My gunsmith can extend the throat to any dimension of my choosing. I am trying to decide on lengths, and was wondering what you all are doing. The best rule of thumb I have been told thus far is try to keep the true base of the bullet near the neck/shoulder junction, and that comes from a well decorated match shooter.

6.5 Creedmoor, 2.825" OAL by spec, my mag box is 2.870".
Best I can tell, 2.825"OAL will have the bullet base well below the shoulder junction.

6.5x284, 3.228" OAL by spec. Single load only.
My current barrel jams a 150gr SMK about 3.183".
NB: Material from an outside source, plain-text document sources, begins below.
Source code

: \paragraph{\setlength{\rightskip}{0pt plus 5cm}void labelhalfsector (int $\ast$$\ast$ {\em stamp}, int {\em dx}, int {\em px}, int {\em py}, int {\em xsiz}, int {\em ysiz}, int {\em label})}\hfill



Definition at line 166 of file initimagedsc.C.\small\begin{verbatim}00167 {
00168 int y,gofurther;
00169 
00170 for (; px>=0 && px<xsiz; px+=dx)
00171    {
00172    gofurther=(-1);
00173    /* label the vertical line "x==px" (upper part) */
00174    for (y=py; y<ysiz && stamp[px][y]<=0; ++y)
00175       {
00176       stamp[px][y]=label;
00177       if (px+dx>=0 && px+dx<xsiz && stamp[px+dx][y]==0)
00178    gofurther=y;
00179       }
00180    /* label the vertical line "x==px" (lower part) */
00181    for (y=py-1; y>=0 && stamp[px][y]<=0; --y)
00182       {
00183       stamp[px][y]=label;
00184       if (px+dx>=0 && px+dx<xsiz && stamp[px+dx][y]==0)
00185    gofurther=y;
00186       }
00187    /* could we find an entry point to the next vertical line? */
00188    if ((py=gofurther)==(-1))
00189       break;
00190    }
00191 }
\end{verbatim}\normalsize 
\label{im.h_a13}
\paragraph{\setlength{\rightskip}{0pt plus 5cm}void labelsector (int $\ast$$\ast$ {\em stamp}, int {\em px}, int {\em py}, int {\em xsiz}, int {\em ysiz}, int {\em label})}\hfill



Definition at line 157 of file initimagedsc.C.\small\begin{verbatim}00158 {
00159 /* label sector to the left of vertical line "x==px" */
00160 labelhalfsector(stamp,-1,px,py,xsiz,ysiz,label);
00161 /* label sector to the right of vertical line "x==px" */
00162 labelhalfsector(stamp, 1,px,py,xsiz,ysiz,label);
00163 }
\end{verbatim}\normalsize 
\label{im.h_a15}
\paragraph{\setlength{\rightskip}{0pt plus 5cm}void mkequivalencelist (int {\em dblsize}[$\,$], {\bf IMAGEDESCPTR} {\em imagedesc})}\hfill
Anybody care to share common lengths they are using?

Thank you.
 
My Rifle is throated with whatever dull beaver Savage used at the factory. I'm jamming a 147 ELD at about 2.845 OAL.

The throating IMO is always a tradeoff between being optimal new and leaving margin for erosion or and possible setback. If you are running a jump-tolerant bullet and have satisfied yourself to that effect, then I'd say go fairly long on the freebore. If you are running a VLD or something you've experienced a much narrower optimal OAL range, then I'd say you need to be sure you don't get carried away on long throating lest the barrel be useless prematurely.

If you've selected your ideal projectile (150smks?), then find the OAL where the bullet junction of boattail to bearing surface is exactly at the base of the neck. Then go however much shorter you want to allot for throat erosion.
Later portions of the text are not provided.